9/3/23

We’re reading through Revelation along with NT Wright’s Revelation for Everyone. These notes include discussions of topics of additional interest and attempt connections with more Old Testament material.

This is a passage dense with references to the Old Testament.  

The scroll with writing on both sides is almost certainly a continuing reference to Ezekiel 2. There, we find a throne room scene as we did in Revelation 4, and Ezekiel receives the command to eat the scroll and become a watchman, to warn the Israelites that judgment is coming. This reference, like many earlier in Revelation points to a prophecy (some others point to narratives or Psalms) of God’s judgment of rebellious Israelites and the preservation of a remnant who will serve Him.  

The last chapters of Daniel contain several references to sealing up a scroll until the end. It appears this passage is picking up where Daniel left off. It is now time to open the scroll.

Daniel 12 prophesies a scenario that sounds a lot like Revelation:

         “At that time Michael,

the great prince who watches over your people,

will arise.

 

There will be a time of distress

unlike any other from the nation’s beginning

up to that time.

 

But at that time your own people,

all those whose names are found written in the book,

will escape.

 

Many of those who sleep

in the dusty ground will awake—

some to everlasting life,

and others to shame and everlasting abhorrence.

 

But the wise will shine

like the brightness of the heavenly expanse.

And those bringing many to righteousness

will be like the stars forever and ever. 

“But you, Daniel, close up these words and seal the book until the time of the end. Many will dash about, and knowledge will increase.”

Judah is first associated with the lion in Genesis 49, Jacob’s blessing of his sons. Isaiah 11’s “root of Jesse” (David’s father) becomes “the root of David” here, likely to emphasize Jesus’ right of kingship. Instead of seeing a lion, however, John sees a sacrificed lamb.
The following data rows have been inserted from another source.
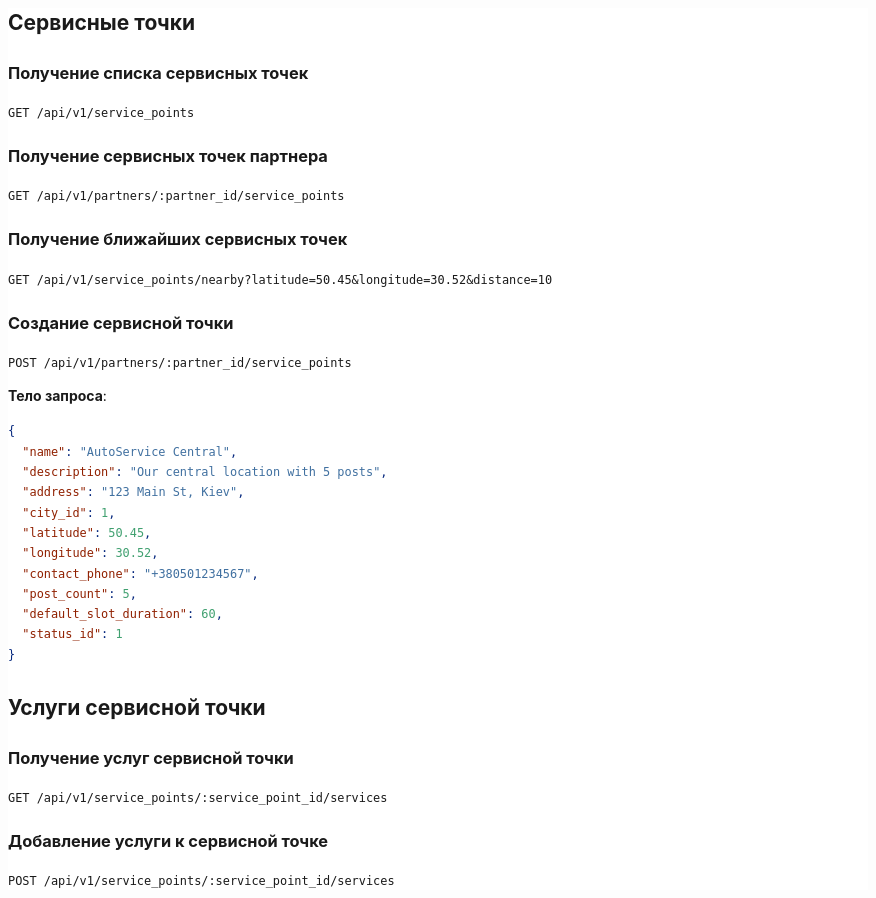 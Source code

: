 ## Сервисные точки

### Получение списка сервисных точек

```
GET /api/v1/service_points
```

### Получение сервисных точек партнера

```
GET /api/v1/partners/:partner_id/service_points
```

### Получение ближайших сервисных точек

```
GET /api/v1/service_points/nearby?latitude=50.45&longitude=30.52&distance=10
```

### Создание сервисной точки

```
POST /api/v1/partners/:partner_id/service_points
```

**Тело запроса**:
```json
{
  "name": "AutoService Central",
  "description": "Our central location with 5 posts",
  "address": "123 Main St, Kiev",
  "city_id": 1,
  "latitude": 50.45,
  "longitude": 30.52,
  "contact_phone": "+380501234567",
  "post_count": 5,
  "default_slot_duration": 60,
  "status_id": 1
}
```

## Услуги сервисной точки

### Получение услуг сервисной точки

```
GET /api/v1/service_points/:service_point_id/services
```

### Добавление услуги к сервисной точке

```
POST /api/v1/service_points/:service_point_id/services
```
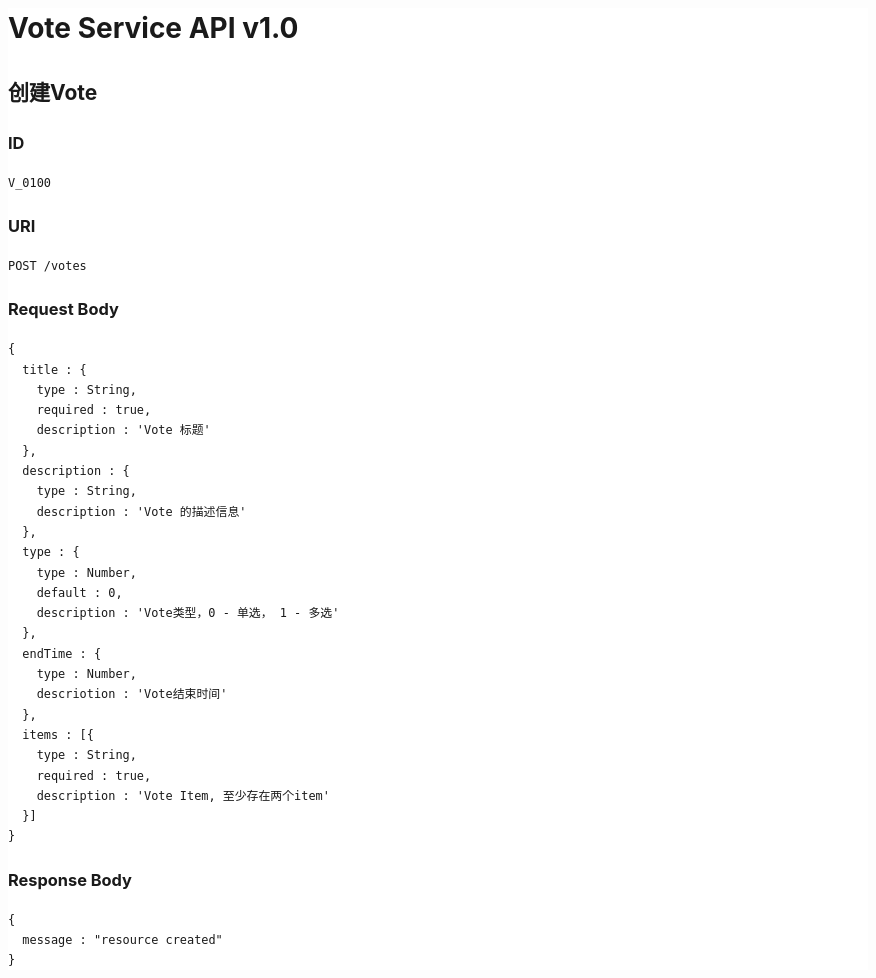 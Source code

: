 # Vote Service API v1.0

## 创建Vote

### ID
```
V_0100
```

### URI
```
POST /votes
```

### Request Body
```
{
  title : {
    type : String,
    required : true,
    description : 'Vote 标题'
  },
  description : {
    type : String,
    description : 'Vote 的描述信息'
  },
  type : {
    type : Number,
    default : 0,
    description : 'Vote类型，0 - 单选， 1 - 多选'
  },
  endTime : {
    type : Number,
    descriotion : 'Vote结束时间'
  },
  items : [{
    type : String,
    required : true,
    description : 'Vote Item, 至少存在两个item'
  }]
}
```

### Response Body
```
{
  message : "resource created"
}
```
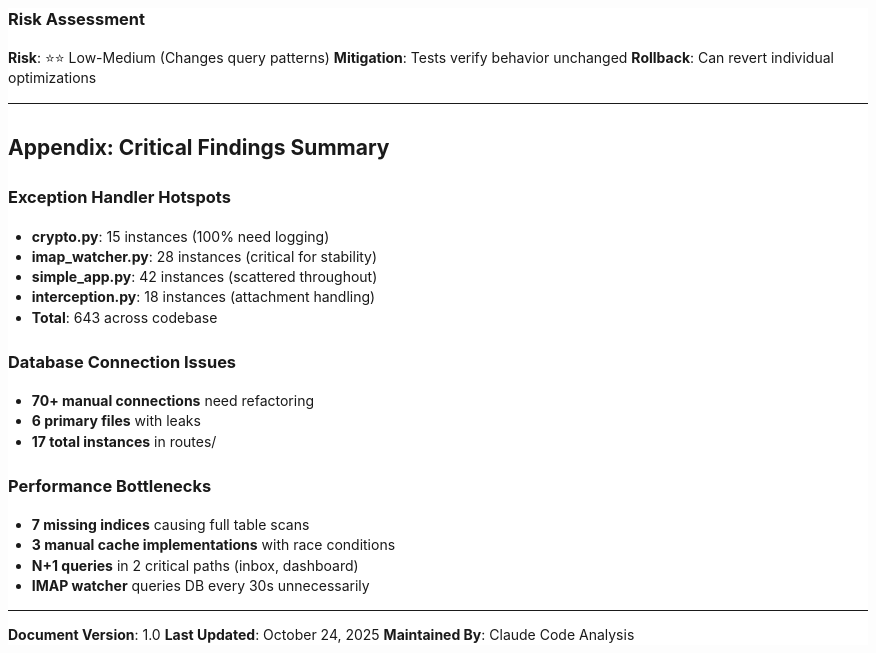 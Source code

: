 ### Risk Assessment
**Risk**: ⭐⭐ Low-Medium (Changes query patterns)
**Mitigation**: Tests verify behavior unchanged
**Rollback**: Can revert individual optimizations

---

## Appendix: Critical Findings Summary

### Exception Handler Hotspots
- **crypto.py**: 15 instances (100% need logging)
- **imap_watcher.py**: 28 instances (critical for stability)
- **simple_app.py**: 42 instances (scattered throughout)
- **interception.py**: 18 instances (attachment handling)
- **Total**: 643 across codebase

### Database Connection Issues
- **70+ manual connections** need refactoring
- **6 primary files** with leaks
- **17 total instances** in routes/

### Performance Bottlenecks
- **7 missing indices** causing full table scans
- **3 manual cache implementations** with race conditions
- **N+1 queries** in 2 critical paths (inbox, dashboard)
- **IMAP watcher** queries DB every 30s unnecessarily

---

**Document Version**: 1.0
**Last Updated**: October 24, 2025
**Maintained By**: Claude Code Analysis

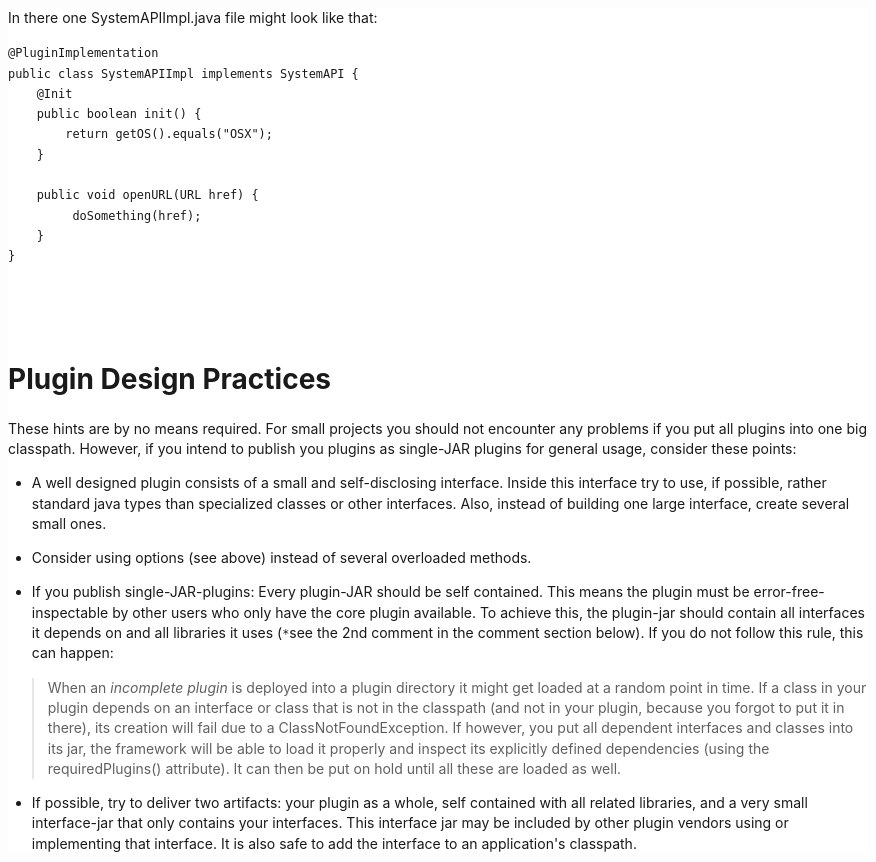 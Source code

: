 
In there one SystemAPIImpl.java file might look like that:



```
@PluginImplementation
public class SystemAPIImpl implements SystemAPI {
    @Init
    public boolean init() {
        return getOS().equals("OSX");
    }

    public void openURL(URL href) {
         doSomething(href);
    }
}
```

<br /><br />


# Plugin Design Practices #

These hints are by no means required. For small projects you should not encounter any problems if you put all plugins into one big classpath. However, if you intend to publish you plugins as single-JAR plugins for general usage, consider these points:

  * A well designed plugin consists of a small and self-disclosing interface. Inside this interface try to use, if possible, rather standard java types than specialized classes or other interfaces. Also, instead of building one large interface, create several small ones.

  * Consider using options (see above) instead of several overloaded methods.

  * If you publish single-JAR-plugins: Every plugin-JAR should be self contained. This means the plugin must be error-free-inspectable by other users  who only have the core plugin available. To achieve this, the plugin-jar should contain all interfaces it depends on and all libraries it uses (`*`see the 2nd comment in the comment section below). If you do not follow this rule, this can happen:

> When an _incomplete plugin_ is deployed into a plugin directory it might get loaded at a random point in time. If a class in your plugin depends on an interface or class that is not in the classpath (and not in your plugin, because you forgot to put it in there), its creation will fail due to a  ClassNotFoundException. If however, you put all dependent interfaces and classes into its jar, the framework will be able to load it properly and inspect its explicitly defined dependencies (using the  requiredPlugins() attribute). It can then be put on hold until all these are loaded as well.

  * If possible, try to deliver two artifacts: your plugin as a whole, self contained with all related libraries, and a very small interface-jar that only contains your interfaces. This interface jar may be included by other plugin vendors using or implementing that interface. It is also safe to add the interface to an application's classpath. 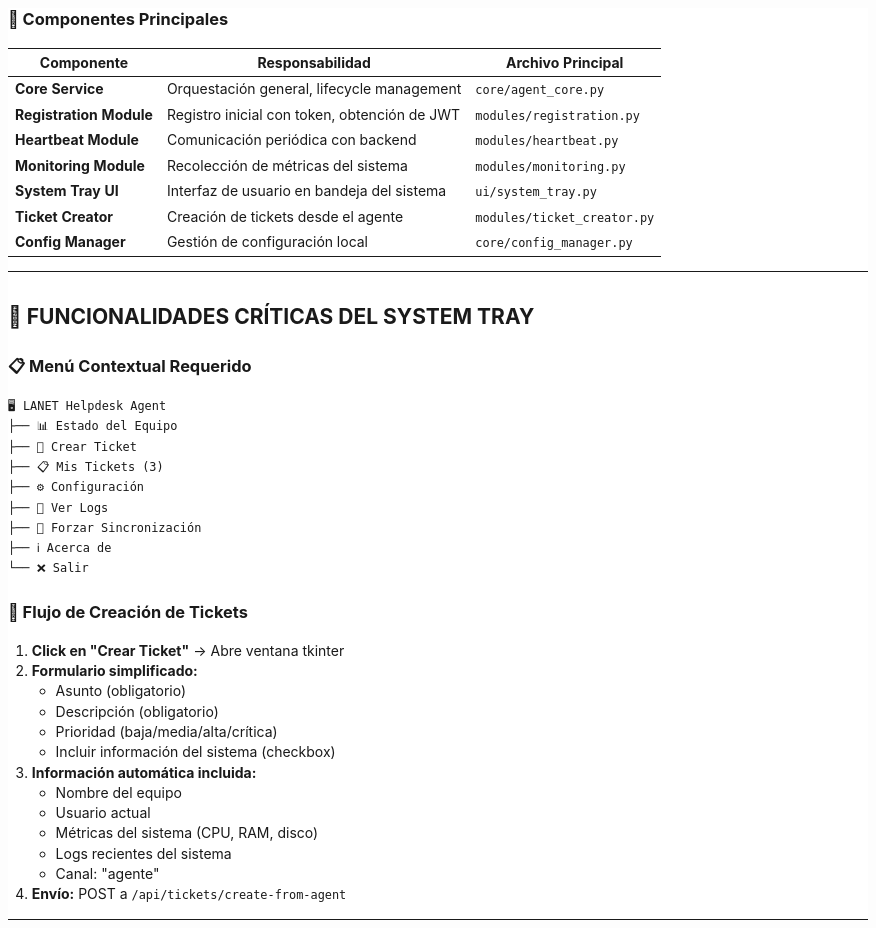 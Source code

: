 ### **🔧 Componentes Principales**

| **Componente** | **Responsabilidad** | **Archivo Principal** |
|----------------|-------------------|----------------------|
| **Core Service** | Orquestación general, lifecycle management | `core/agent_core.py` |
| **Registration Module** | Registro inicial con token, obtención de JWT | `modules/registration.py` |
| **Heartbeat Module** | Comunicación periódica con backend | `modules/heartbeat.py` |
| **Monitoring Module** | Recolección de métricas del sistema | `modules/monitoring.py` |
| **System Tray UI** | Interfaz de usuario en bandeja del sistema | `ui/system_tray.py` |
| **Ticket Creator** | Creación de tickets desde el agente | `modules/ticket_creator.py` |
| **Config Manager** | Gestión de configuración local | `core/config_manager.py` |

---

## **🎫 FUNCIONALIDADES CRÍTICAS DEL SYSTEM TRAY**

### **📋 Menú Contextual Requerido**
```
🖥️ LANET Helpdesk Agent
├── 📊 Estado del Equipo
├── 🎫 Crear Ticket
├── 📋 Mis Tickets (3)
├── ⚙️ Configuración
├── 📄 Ver Logs
├── 🔄 Forzar Sincronización
├── ℹ️ Acerca de
└── ❌ Salir
```

### **🎫 Flujo de Creación de Tickets**
1. **Click en "Crear Ticket"** → Abre ventana tkinter
2. **Formulario simplificado:**
   - Asunto (obligatorio)
   - Descripción (obligatorio)
   - Prioridad (baja/media/alta/crítica)
   - Incluir información del sistema (checkbox)
3. **Información automática incluida:**
   - Nombre del equipo
   - Usuario actual
   - Métricas del sistema (CPU, RAM, disco)
   - Logs recientes del sistema
   - Canal: "agente"
4. **Envío:** POST a `/api/tickets/create-from-agent`

---
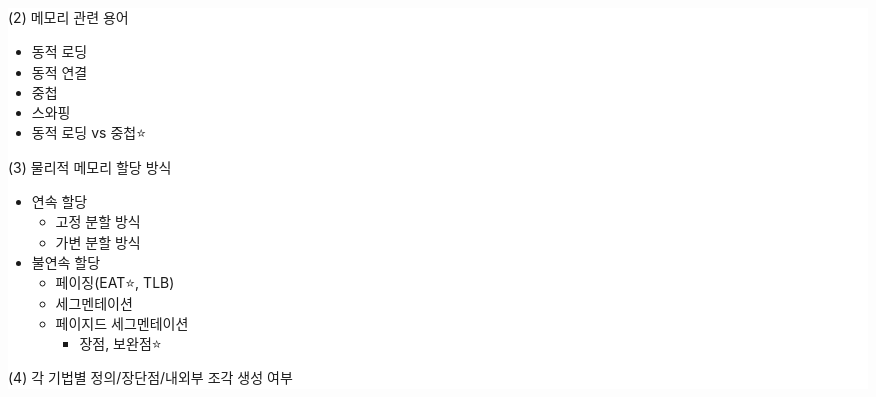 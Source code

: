 

(2) 메모리 관련 용어

- 동적 로딩
- 동적 연결
- 중첩
- 스와핑
- 동적 로딩 vs 중첩⭐



(3) 물리적 메모리 할당 방식

- 연속 할당
  - 고정 분할 방식
  - 가변 분할 방식
- 불연속 할당
  - 페이징(EAT⭐, TLB)
  - 세그멘테이션
  - 페이지드 세그멘테이션
    - 장점, 보완점⭐



(4) 각 기법별 정의/장단점/내외부 조각 생성 여부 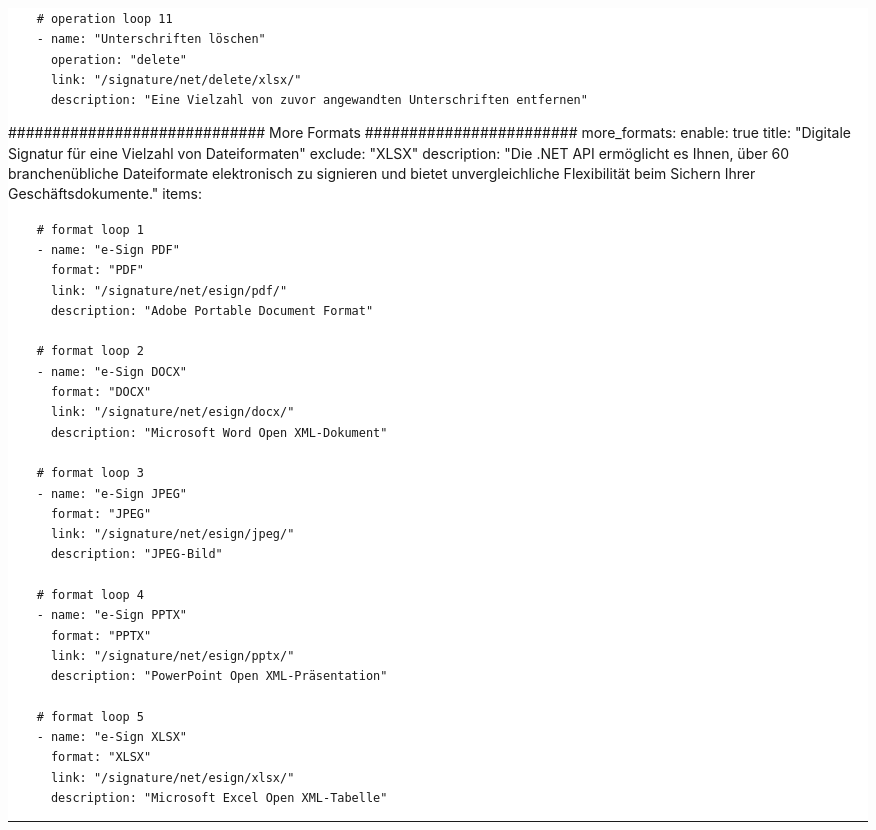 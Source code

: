         # operation loop 11
        - name: "Unterschriften löschen"
          operation: "delete"
          link: "/signature/net/delete/xlsx/"
          description: "Eine Vielzahl von zuvor angewandten Unterschriften entfernen"
          
############################# More Formats ########################
more_formats:
    enable: true
    title: "Digitale Signatur für eine Vielzahl von Dateiformaten"
    exclude: "XLSX"
    description: "Die .NET API ermöglicht es Ihnen, über 60 branchenübliche Dateiformate elektronisch zu signieren und bietet unvergleichliche Flexibilität beim Sichern Ihrer Geschäftsdokumente."
    items: 
          
        # format loop 1
        - name: "e-Sign PDF"
          format: "PDF"
          link: "/signature/net/esign/pdf/"
          description: "Adobe Portable Document Format"
          
        # format loop 2
        - name: "e-Sign DOCX"
          format: "DOCX"
          link: "/signature/net/esign/docx/"
          description: "Microsoft Word Open XML-Dokument"
          
        # format loop 3
        - name: "e-Sign JPEG"
          format: "JPEG"
          link: "/signature/net/esign/jpeg/"
          description: "JPEG-Bild"
          
        # format loop 4
        - name: "e-Sign PPTX"
          format: "PPTX"
          link: "/signature/net/esign/pptx/"
          description: "PowerPoint Open XML-Präsentation"
          
        # format loop 5
        - name: "e-Sign XLSX"
          format: "XLSX"
          link: "/signature/net/esign/xlsx/"
          description: "Microsoft Excel Open XML-Tabelle"


          

---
To this point in Revelation, we’ve seen the crystal sea, analogous to the laver in the Tabernacle and bronze sea in the Temple; the four creatures, possibly linked to the two cherubim on the curtain to the most holy place + two cherubim on the ark of the covenant; and the seven lampstands related to the Tabernacle/Temple lampstand. Here in Revelation 5, we find the sacrificed lamb and elders with golden incense bowls, “which are the prayers of the saints.” The gold incense altar, which produced smoke that obscured the curtains and most holy place behind, has here become a symbol of personal relationship – held in the hand and containing prayers to God.  

In his Revelation commentary, Craig S. Keener has good insight into the significance of the two-sided scroll and the seals:

Most ancient people wrote on only one side of a scroll, generally the “front” (the recto, whose fibers lay horizontally, hence making writing easier). They usually employed the back (the verso) only if they ran out of space on the front. The scroll in the present text (recalling the scroll containing judgments in Ezek. 2:10…) clearly has a lot to say. Then the scroll’s user would roll the scroll up, tying it shut with a thread or, in legal documents meant to prevent tampering, several threads. Legal documents normally closed by listing witnesses, usually about six in number. Such documents were normally sealed shut with hot wax over the threads that tied the scroll closed; then witnesses would press their personal seals (usually from signet rings) into the hot wax, making an impression that matched their distinctive seal and attested that they were the witnesses. No one could open the scroll without breaking the hardened wax seals that held the threads in place, and no one could replace such seals without the witnesses’ rings; hence no one could tamper with the legal document until it was time to publicly open it. While the witnesses remained alive, one could also recall them to testify to the validity of their seals, though the seals in Revelation can hardly be fabricated (6:1–17). Seals reserved the contents of a document for its rightful recipient and authenticated the document with witnesses who attested it.